_About this exercise:_ Every line holding the word "我知道你要停了" should be copied from the material.

_Data for analysis:_
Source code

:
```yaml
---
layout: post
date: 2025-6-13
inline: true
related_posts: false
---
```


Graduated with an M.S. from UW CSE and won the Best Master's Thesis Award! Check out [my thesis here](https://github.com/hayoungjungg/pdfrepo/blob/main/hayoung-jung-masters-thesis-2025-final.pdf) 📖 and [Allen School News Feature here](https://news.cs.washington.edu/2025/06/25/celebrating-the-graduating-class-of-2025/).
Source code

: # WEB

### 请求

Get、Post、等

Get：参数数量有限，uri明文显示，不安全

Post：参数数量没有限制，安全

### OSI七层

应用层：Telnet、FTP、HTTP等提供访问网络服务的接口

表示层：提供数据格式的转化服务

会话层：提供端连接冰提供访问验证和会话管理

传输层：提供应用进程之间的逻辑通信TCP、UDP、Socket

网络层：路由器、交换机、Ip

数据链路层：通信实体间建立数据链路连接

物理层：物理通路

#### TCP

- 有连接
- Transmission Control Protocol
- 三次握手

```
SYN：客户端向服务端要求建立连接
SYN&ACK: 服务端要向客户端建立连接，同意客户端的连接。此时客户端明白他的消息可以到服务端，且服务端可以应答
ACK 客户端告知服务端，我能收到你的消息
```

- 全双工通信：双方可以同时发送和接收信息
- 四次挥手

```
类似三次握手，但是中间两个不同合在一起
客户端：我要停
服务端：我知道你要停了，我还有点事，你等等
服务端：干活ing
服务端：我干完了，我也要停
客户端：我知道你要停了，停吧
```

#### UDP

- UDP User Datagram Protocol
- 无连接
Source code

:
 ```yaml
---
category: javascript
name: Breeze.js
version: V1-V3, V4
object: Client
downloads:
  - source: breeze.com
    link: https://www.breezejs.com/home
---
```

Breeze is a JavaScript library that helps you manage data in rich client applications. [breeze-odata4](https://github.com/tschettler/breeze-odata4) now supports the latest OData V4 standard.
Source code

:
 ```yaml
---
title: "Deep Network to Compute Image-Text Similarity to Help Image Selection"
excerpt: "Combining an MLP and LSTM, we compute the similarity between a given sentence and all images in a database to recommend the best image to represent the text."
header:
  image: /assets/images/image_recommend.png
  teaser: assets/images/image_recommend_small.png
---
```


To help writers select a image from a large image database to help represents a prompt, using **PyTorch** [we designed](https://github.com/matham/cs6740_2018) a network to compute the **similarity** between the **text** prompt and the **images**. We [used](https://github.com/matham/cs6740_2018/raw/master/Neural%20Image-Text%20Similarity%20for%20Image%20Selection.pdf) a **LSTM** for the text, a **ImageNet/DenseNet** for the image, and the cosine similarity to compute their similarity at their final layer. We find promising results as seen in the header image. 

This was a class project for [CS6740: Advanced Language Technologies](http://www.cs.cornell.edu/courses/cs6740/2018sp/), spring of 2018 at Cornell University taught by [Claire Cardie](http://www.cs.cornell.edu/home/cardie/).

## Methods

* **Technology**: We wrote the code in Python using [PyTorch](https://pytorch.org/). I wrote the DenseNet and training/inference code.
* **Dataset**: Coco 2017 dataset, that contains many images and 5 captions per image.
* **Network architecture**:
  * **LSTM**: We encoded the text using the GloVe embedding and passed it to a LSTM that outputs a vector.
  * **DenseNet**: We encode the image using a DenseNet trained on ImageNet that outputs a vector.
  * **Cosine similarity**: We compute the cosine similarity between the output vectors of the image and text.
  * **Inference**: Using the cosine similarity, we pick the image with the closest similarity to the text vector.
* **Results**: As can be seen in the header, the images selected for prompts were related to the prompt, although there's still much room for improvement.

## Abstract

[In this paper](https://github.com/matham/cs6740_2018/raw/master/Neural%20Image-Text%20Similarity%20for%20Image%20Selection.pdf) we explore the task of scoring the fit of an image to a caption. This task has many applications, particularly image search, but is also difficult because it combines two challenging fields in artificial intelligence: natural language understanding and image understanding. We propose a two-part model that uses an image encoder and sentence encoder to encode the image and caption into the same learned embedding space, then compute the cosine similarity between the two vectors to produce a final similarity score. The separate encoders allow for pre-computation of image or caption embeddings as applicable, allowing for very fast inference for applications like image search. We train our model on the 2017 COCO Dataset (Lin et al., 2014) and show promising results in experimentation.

_Task answer:_
服务端：我知道你要停了，我还有点事，你等等
客户端：我知道你要停了，停吧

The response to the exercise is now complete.